## What the exercise asks
Every line from the start of the entries up to and including the one bearing "# ADS_Group2" must be printed verbatim, without the pictures.

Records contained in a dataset

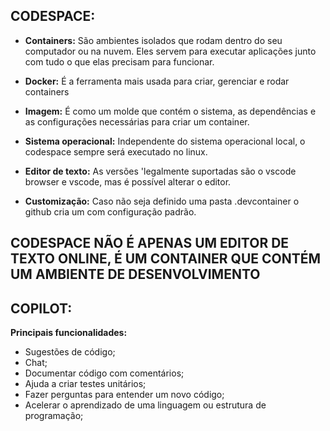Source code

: ## CODESPACE:

- **Containers:** São ambientes isolados que rodam dentro do seu computador ou na nuvem. Eles servem para executar aplicações junto com tudo o que elas precisam para funcionar.
  
- **Docker:** É a ferramenta mais usada para criar, gerenciar e rodar containers

- **Imagem:** É como um molde que contém o sistema, as dependências e as configurações necessárias para criar um container.

- **Sistema operacional:** Independente do sistema operacional local, o codespace sempre será executado no linux.

- **Editor de texto:** As versões 'legalmente suportadas são o vscode browser e vscode, mas é possível alterar o editor.

- **Customização:** Caso não seja definido uma pasta .devcontainer o github cria um com configuração padrão.

**CODESPACE NÃO É APENAS UM EDITOR DE TEXTO ONLINE, É UM CONTAINER QUE CONTÉM UM AMBIENTE DE DESENVOLVIMENTO**
--------
## COPILOT:
**Principais funcionalidades:**
- Sugestões de código;
- Chat;
- Documentar código com comentários;
- Ajuda a criar testes unitários;
- Fazer perguntas para entender um novo código;
- Acelerar o aprendizado de uma linguagem ou estrutura de programação;
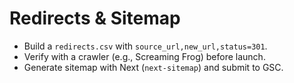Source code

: # Redirects & Sitemap

- Build a `redirects.csv` with `source_url,new_url,status=301`.
- Verify with a crawler (e.g., Screaming Frog) before launch.
- Generate sitemap with Next (`next-sitemap`) and submit to GSC.
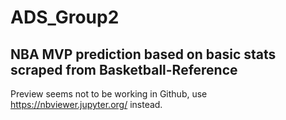 # ADS_Group2 
## NBA MVP prediction based on basic stats scraped from Basketball-Reference
Preview seems not to be working in Github, use https://nbviewer.jupyter.org/ instead.
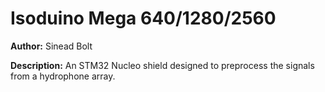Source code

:# Isoduino Mega 640/1280/2560

__Author:__ Sinead Bolt

__Description:__ An STM32 Nucleo shield designed to preprocess the signals from a hydrophone array.
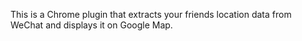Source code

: This is a Chrome plugin that extracts your friends location data from WeChat and displays it on Google Map. 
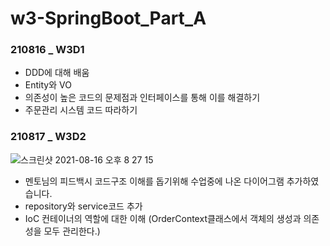 # w3-SpringBoot_Part_A

### 210816 _ W3D1
- DDD에 대해 배움
- Entity와 VO
- 의존성이 높은 코드의 문제점과 인터페이스를 통해 이를 해결하기
- 주문관리 시스템 코드 따라하기

### 210817 _ W3D2
![스크린샷 2021-08-16 오후 8 27 15](https://user-images.githubusercontent.com/68773492/129556581-8f9154f3-991f-4dc4-84ed-4f0b3f790997.png)
- 멘토님의 피드백시 코드구조 이해를 돕기위해 수업중에 나온 다이어그램 추가하였습니다.
- repository와 service코드 추가
- IoC 컨테이너의 역할에 대한 이해 (OrderContext클래스에서 객체의 생성과 의존성을 모두 관리한다.)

## Written reply
Source code

: ## CODESPACE:

- **Containers:** São ambientes isolados que rodam dentro do seu computador ou na nuvem. Eles servem para executar aplicações junto com tudo o que elas precisam para funcionar.
  
- **Docker:** É a ferramenta mais usada para criar, gerenciar e rodar containers

- **Imagem:** É como um molde que contém o sistema, as dependências e as configurações necessárias para criar um container.

- **Sistema operacional:** Independente do sistema operacional local, o codespace sempre será executado no linux.

- **Editor de texto:** As versões 'legalmente suportadas são o vscode browser e vscode, mas é possível alterar o editor.

- **Customização:** Caso não seja definido uma pasta .devcontainer o github cria um com configuração padrão.

**CODESPACE NÃO É APENAS UM EDITOR DE TEXTO ONLINE, É UM CONTAINER QUE CONTÉM UM AMBIENTE DE DESENVOLVIMENTO**
--------
## COPILOT:
**Principais funcionalidades:**
- Sugestões de código;
- Chat;
- Documentar código com comentários;
- Ajuda a criar testes unitários;
- Fazer perguntas para entender um novo código;
- Acelerar o aprendizado de uma linguagem ou estrutura de programação;
Source code

: # Redirects & Sitemap

- Build a `redirects.csv` with `source_url,new_url,status=301`.
- Verify with a crawler (e.g., Screaming Frog) before launch.
- Generate sitemap with Next (`next-sitemap`) and submit to GSC.
 # ADS_Group2 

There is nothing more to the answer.